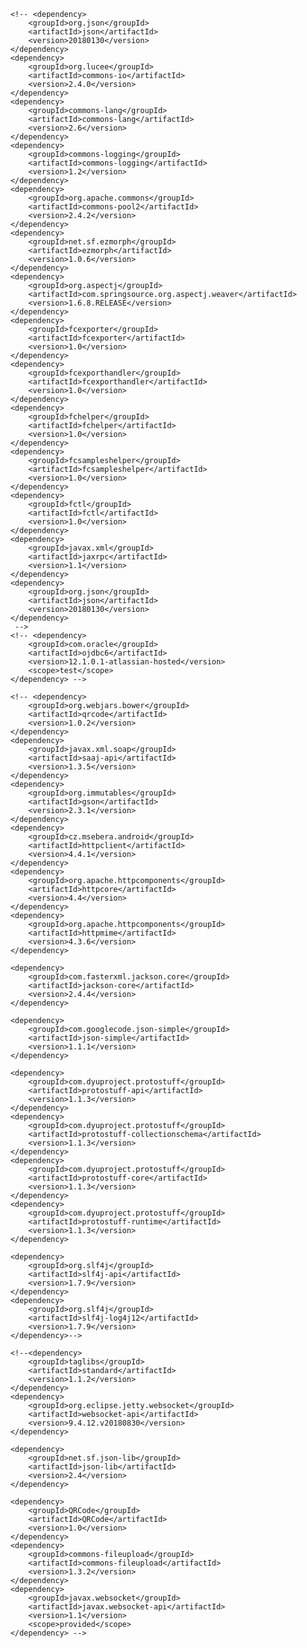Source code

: <!-- 以下是被删除的多余的jar包，也有可能部分被误删，如果影响某部分功能，需要重新添加，可以添加不同于本页面的版本，最好不要低于本页面的版本 -->
		<!-- <dependency>
		    <groupId>org.json</groupId>
		    <artifactId>json</artifactId>
		    <version>20180130</version>
		</dependency>
		<dependency>
			<groupId>org.lucee</groupId>
			<artifactId>commons-io</artifactId>
			<version>2.4.0</version>
		</dependency>
		<dependency>
			<groupId>commons-lang</groupId>
			<artifactId>commons-lang</artifactId>
			<version>2.6</version>
		</dependency>
		<dependency>
			<groupId>commons-logging</groupId>
			<artifactId>commons-logging</artifactId>
			<version>1.2</version>
		</dependency>
		<dependency>
			<groupId>org.apache.commons</groupId>
			<artifactId>commons-pool2</artifactId>
			<version>2.4.2</version>
		</dependency>
		<dependency>
			<groupId>net.sf.ezmorph</groupId>
			<artifactId>ezmorph</artifactId>
			<version>1.0.6</version>
		</dependency>
		<dependency>
		    <groupId>org.aspectj</groupId>
		    <artifactId>com.springsource.org.aspectj.weaver</artifactId>
		    <version>1.6.8.RELEASE</version>
		</dependency>
		<dependency>
            <groupId>fcexporter</groupId>
            <artifactId>fcexporter</artifactId>
            <version>1.0</version>
        </dependency>
		<dependency>
            <groupId>fcexporthandler</groupId>
            <artifactId>fcexporthandler</artifactId>
            <version>1.0</version>
        </dependency>
		<dependency>
            <groupId>fchelper</groupId>
            <artifactId>fchelper</artifactId>
            <version>1.0</version>
        </dependency>
        <dependency>
            <groupId>fcsampleshelper</groupId>
            <artifactId>fcsampleshelper</artifactId>
            <version>1.0</version>
        </dependency>
		<dependency>
            <groupId>fctl</groupId>
            <artifactId>fctl</artifactId>
            <version>1.0</version>
        </dependency>
		<dependency>
            <groupId>javax.xml</groupId>
            <artifactId>jaxrpc</artifactId>
            <version>1.1</version>
        </dependency>
		<dependency>
		    <groupId>org.json</groupId>
		    <artifactId>json</artifactId>
		    <version>20180130</version>
		</dependency>
		 -->
		<!-- <dependency>
		    <groupId>com.oracle</groupId>
		    <artifactId>ojdbc6</artifactId>
		    <version>12.1.0.1-atlassian-hosted</version>
		    <scope>test</scope>
		</dependency> -->
		
		<!-- <dependency>
		    <groupId>org.webjars.bower</groupId>
		    <artifactId>qrcode</artifactId>
		    <version>1.0.2</version>
		</dependency>
		<dependency>
		    <groupId>javax.xml.soap</groupId>
		    <artifactId>saaj-api</artifactId>
		    <version>1.3.5</version>
		</dependency>
		<dependency>
			<groupId>org.immutables</groupId>
			<artifactId>gson</artifactId>
			<version>2.3.1</version>
		</dependency>
		<dependency>
			<groupId>cz.msebera.android</groupId>
			<artifactId>httpclient</artifactId>
			<version>4.4.1</version>
		</dependency>
		<dependency>
			<groupId>org.apache.httpcomponents</groupId>
			<artifactId>httpcore</artifactId>
			<version>4.4</version>
		</dependency>
		<dependency>
			<groupId>org.apache.httpcomponents</groupId>
			<artifactId>httpmime</artifactId>
			<version>4.3.6</version>
		</dependency>
		
		<dependency>
			<groupId>com.fasterxml.jackson.core</groupId>
			<artifactId>jackson-core</artifactId>
			<version>2.4.4</version>
		</dependency>
		
		<dependency>
			<groupId>com.googlecode.json-simple</groupId>
			<artifactId>json-simple</artifactId>
			<version>1.1.1</version>
		</dependency>
		
		<dependency>
			<groupId>com.dyuproject.protostuff</groupId>
			<artifactId>protostuff-api</artifactId>
			<version>1.1.3</version>
		</dependency>
		<dependency>
			<groupId>com.dyuproject.protostuff</groupId>
			<artifactId>protostuff-collectionschema</artifactId>
			<version>1.1.3</version>
		</dependency>
		<dependency>
			<groupId>com.dyuproject.protostuff</groupId>
			<artifactId>protostuff-core</artifactId>
			<version>1.1.3</version>
		</dependency>
		<dependency>
			<groupId>com.dyuproject.protostuff</groupId>
			<artifactId>protostuff-runtime</artifactId>
			<version>1.1.3</version>
		</dependency>
		
		<dependency>
			<groupId>org.slf4j</groupId>
			<artifactId>slf4j-api</artifactId>
			<version>1.7.9</version>
		</dependency>
		<dependency>
			<groupId>org.slf4j</groupId>
			<artifactId>slf4j-log4j12</artifactId>
			<version>1.7.9</version>
		</dependency>-->
		
		<!--<dependency>
			<groupId>taglibs</groupId>
			<artifactId>standard</artifactId>
			<version>1.1.2</version>
		</dependency>
		<dependency>
			<groupId>org.eclipse.jetty.websocket</groupId>
			<artifactId>websocket-api</artifactId>
			<version>9.4.12.v20180830</version>
		</dependency>
		
		<dependency>
		    <groupId>net.sf.json-lib</groupId>
		    <artifactId>json-lib</artifactId>
		    <version>2.4</version>
		</dependency>
		
		<dependency>
		    <groupId>QRCode</groupId>
		    <artifactId>QRCode</artifactId>
		    <version>1.0</version>
		</dependency>
		<dependency>
		    <groupId>commons-fileupload</groupId>
		    <artifactId>commons-fileupload</artifactId>
		    <version>1.3.2</version>
		</dependency>
		<dependency>
		    <groupId>javax.websocket</groupId>
		    <artifactId>javax.websocket-api</artifactId>
		    <version>1.1</version>
		    <scope>provided</scope>
		</dependency> -->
# # # #
_PROBLEM TO WORK ON_: Only the lines above from the one with "<artifactId>httpcore</artifactId>" up to and including the one with "<groupId>com.googlecode.json-simple</groupId>" should be repeated, exactly as written.

_ANSWER BELOW_:
			<artifactId>httpcore</artifactId>
			<version>4.4</version>
		</dependency>
		<dependency>
			<groupId>org.apache.httpcomponents</groupId>
			<artifactId>httpmime</artifactId>
			<version>4.3.6</version>
		</dependency>
		
		<dependency>
			<groupId>com.fasterxml.jackson.core</groupId>
			<artifactId>jackson-core</artifactId>
			<version>2.4.4</version>
		</dependency>
		
		<dependency>
			<groupId>com.googlecode.json-simple</groupId>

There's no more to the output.